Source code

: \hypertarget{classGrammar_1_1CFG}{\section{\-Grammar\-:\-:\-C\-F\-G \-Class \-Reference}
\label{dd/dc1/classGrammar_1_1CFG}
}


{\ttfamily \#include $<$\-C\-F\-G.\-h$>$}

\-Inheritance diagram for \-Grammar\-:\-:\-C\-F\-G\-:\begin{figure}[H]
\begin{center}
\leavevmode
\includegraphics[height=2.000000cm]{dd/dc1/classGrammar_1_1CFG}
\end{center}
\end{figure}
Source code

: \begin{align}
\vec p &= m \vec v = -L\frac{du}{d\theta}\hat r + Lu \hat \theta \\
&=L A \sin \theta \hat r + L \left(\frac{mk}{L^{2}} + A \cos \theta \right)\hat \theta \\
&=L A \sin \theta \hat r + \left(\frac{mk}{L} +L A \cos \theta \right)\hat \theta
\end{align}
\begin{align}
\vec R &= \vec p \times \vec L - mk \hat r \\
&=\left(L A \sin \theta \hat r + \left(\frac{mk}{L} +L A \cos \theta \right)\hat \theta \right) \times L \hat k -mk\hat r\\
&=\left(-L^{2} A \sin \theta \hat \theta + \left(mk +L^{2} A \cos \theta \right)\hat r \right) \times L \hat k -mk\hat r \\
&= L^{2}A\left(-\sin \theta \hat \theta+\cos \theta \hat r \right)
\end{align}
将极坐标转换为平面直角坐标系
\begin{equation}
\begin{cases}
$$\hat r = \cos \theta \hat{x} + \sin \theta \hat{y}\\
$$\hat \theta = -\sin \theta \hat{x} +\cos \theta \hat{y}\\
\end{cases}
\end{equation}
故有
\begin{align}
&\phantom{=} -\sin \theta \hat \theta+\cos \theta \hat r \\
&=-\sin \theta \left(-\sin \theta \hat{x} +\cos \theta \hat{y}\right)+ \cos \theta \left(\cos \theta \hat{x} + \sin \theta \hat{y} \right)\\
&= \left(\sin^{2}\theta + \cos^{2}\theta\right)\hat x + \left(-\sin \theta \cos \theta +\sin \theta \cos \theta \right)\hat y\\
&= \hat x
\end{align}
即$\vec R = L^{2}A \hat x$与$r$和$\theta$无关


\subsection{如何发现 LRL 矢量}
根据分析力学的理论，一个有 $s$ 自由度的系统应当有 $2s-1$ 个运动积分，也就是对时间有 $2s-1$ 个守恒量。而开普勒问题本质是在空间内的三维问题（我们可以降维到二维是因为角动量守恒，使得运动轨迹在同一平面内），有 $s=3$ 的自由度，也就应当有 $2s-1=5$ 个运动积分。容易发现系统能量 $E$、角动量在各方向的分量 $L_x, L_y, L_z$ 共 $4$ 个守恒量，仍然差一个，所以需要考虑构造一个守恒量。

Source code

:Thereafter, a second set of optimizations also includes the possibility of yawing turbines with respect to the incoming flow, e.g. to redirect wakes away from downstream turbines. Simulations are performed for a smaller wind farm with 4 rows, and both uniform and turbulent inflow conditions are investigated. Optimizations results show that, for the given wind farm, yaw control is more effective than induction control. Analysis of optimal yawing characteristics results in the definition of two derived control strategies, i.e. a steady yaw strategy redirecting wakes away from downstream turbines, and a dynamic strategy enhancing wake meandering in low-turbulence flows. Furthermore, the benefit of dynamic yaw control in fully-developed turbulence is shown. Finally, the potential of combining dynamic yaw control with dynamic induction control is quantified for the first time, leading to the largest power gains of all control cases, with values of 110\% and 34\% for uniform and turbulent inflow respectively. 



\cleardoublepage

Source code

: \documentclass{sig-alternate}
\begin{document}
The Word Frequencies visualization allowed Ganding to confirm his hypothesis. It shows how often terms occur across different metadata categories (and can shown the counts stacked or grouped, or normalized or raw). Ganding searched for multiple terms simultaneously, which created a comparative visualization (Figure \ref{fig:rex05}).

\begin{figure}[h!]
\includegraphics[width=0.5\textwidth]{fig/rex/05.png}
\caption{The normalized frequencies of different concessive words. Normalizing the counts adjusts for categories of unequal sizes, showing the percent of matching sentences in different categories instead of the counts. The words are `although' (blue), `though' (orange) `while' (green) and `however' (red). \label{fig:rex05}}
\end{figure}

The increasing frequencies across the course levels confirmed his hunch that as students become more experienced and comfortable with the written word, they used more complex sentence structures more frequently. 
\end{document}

• [Exercise directions]
Return, word for word, the lines of the data above from the line with "A \cos \theta \right)\hat \theta \\" through the line with "-mk\hat r \\", inclusive.

• [Response below]
&=L A \sin \theta \hat r + L \left(\frac{mk}{L^{2}} + A \cos \theta \right)\hat \theta \\
&=L A \sin \theta \hat r + \left(\frac{mk}{L} +L A \cos \theta \right)\hat \theta
\end{align}
\begin{align}
\vec R &= \vec p \times \vec L - mk \hat r \\
&=\left(L A \sin \theta \hat r + \left(\frac{mk}{L} +L A \cos \theta \right)\hat \theta \right) \times L \hat k -mk\hat r\\
&=\left(-L^{2} A \sin \theta \hat \theta + \left(mk +L^{2} A \cos \theta \right)\hat r \right) \times L \hat k -mk\hat r \\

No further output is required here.